A complete bobbin and bobbin structure by example! 3 is shown. Here, the advance of the twisting elements 1 is accomplished by means of twisting rollers 20 and 21, which are known to rotate around a high-density stationary intermediate container 19 (German Patent No. 1,665,536). The post-twisting structure is located just before the last 9 twisting points of the SZ-twisting structure and has 6 demolition heads, 7 demolition twists. and consists of 8 spinning heads and includes the balancing section. The length of the equalization section corresponds to the distance between the last deflection roller 22 inside the twisting pin 21 and the demolition head 6.

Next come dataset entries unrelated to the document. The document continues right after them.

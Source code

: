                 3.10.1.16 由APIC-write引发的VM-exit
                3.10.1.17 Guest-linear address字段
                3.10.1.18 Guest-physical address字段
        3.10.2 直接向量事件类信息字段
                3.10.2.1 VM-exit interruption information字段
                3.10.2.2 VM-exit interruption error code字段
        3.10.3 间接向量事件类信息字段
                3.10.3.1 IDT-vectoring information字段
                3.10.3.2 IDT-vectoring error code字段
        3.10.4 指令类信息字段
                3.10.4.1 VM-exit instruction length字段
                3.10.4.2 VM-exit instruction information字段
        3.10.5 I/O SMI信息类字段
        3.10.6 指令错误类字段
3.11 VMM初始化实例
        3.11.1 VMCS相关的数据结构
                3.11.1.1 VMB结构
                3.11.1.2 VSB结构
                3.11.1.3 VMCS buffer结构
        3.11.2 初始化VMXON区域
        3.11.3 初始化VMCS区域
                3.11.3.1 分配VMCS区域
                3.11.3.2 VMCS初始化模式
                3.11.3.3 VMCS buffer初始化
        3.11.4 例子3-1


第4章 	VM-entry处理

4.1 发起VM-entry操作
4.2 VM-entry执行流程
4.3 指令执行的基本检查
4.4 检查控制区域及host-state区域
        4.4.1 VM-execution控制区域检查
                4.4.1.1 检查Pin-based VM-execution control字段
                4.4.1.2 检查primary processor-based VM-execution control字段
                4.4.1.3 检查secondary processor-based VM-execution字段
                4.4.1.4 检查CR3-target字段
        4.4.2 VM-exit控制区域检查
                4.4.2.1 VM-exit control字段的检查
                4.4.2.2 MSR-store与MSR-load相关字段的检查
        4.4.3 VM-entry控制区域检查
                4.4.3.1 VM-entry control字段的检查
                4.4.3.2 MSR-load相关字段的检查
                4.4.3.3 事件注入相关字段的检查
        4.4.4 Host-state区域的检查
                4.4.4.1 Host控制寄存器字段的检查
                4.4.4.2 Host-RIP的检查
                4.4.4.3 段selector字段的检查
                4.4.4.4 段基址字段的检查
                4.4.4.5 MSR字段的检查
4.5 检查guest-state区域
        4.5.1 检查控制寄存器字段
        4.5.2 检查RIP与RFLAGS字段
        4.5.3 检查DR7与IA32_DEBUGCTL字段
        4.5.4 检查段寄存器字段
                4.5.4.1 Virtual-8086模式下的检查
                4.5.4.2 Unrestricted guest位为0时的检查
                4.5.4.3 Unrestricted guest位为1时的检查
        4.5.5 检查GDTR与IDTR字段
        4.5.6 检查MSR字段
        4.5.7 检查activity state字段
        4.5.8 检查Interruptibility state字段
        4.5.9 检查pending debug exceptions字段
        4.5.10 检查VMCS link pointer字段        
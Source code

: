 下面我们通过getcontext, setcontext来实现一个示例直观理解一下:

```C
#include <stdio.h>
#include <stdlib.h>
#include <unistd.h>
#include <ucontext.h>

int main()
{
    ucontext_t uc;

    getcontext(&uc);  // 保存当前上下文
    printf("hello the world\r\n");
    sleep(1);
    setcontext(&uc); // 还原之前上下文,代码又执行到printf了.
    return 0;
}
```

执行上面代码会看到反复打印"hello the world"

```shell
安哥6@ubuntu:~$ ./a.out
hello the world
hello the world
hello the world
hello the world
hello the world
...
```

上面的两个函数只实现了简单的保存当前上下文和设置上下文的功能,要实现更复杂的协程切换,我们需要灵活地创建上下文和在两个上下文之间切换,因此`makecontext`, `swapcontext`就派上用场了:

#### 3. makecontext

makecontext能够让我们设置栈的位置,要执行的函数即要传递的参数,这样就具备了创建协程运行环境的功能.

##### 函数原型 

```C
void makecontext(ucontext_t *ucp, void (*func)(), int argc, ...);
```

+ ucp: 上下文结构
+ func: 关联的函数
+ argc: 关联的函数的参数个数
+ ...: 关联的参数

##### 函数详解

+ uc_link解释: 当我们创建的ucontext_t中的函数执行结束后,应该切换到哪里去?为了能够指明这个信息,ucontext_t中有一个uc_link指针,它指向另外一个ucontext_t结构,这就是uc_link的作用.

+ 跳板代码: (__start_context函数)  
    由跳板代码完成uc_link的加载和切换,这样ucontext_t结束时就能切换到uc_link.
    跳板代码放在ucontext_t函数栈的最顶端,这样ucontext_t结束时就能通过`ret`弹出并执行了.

An exemplary embodiment illustrated in Figure 4 is an SZ-twisting apparatus in which the post-twisting structure shown in Figure 2 is combined with a main or pre-twisting structure as described in one of the German Federal Patent Applications, in the planes d, it is subdivided into parallel storage sub-sections and each storage sub-section is connected in sequence. The linearly folded container thus formed consists essentially of twisting heads 11, 12, 15 and 16, as well as deflectors 14 and straight lines 13, which are located between the fixed points 10 and 17. The rolling heads are located in the vertical planes A and B. The post-twisting device — which again consists of 6 splitting heads, 7 splitting heads, and 8 splitting heads. and 9 twist points — the distance behind the last 17 fixed points formed as a retracting disc. Immediately behind this is an extruder 18, which allows a plastic jacket to be applied to the finished strands 5.

In the exemplary embodiment illustrated in Figure 5, the post-twisting head 6, the reeling twist head 7, and twisting head 8 is tightly integrated into the main or pre-twisting structure, in which case the twisting head 12 shown in Figure 4 is replaced. In this embodiment, the last storage sub-section in the plane d is formed by the distance between the spinning head 16 and the decoupling head 6 and at the same time forms the equalizing section a.

Claims (3)

Patent claims Apparatus for winding strand twist elements of electrical cables and wires, separated from the twisting structure by one or more twisted rotational speeds or directions of rotation between a first and a last twisting point and a first or last twisting point; comprising a storage device for integrated at least once stranded twisting elements, the storage device having a storage capacity of more than 50 m or more than 200 threads, characterized in that it is located just behind or in front of the last fixed twisting point (9, 17). 5 diverting heads (7) with alternating rotation direction, passing through the SZ-twisted twisting elements privately, supplemented by one or two splitting heads (6) or twisting heads (8), from the last fixed twisting point (17) or the twisting device the threading elements (1) are externally applied distance from the gripping and rotating deflector roller (22) and the twisting head (16) is at least five times the resulting SZ twist lift 10, the speed of the opening twisting head is equal to the rotating twisting structure (20, 21, 11, 15, 16, 12), and that the direction of rotation of the decoupling head can be varied in the same rhythm as the rotational movement of the twisting device or the reduction of the speed of the twisting device 15 to an increase in speed or reverse. An embodiment of the apparatus as defined in claim 1, characterized in that the demolition twist head (7) 20 is disposed at the outlet of the second strand (21). An embodiment of the apparatus as defined in claim 1, characterized in that the demolition twisting head (7) is a series of rotating twisting heads of the storage sub-sections. 25 are mounted in the last twisting head (12).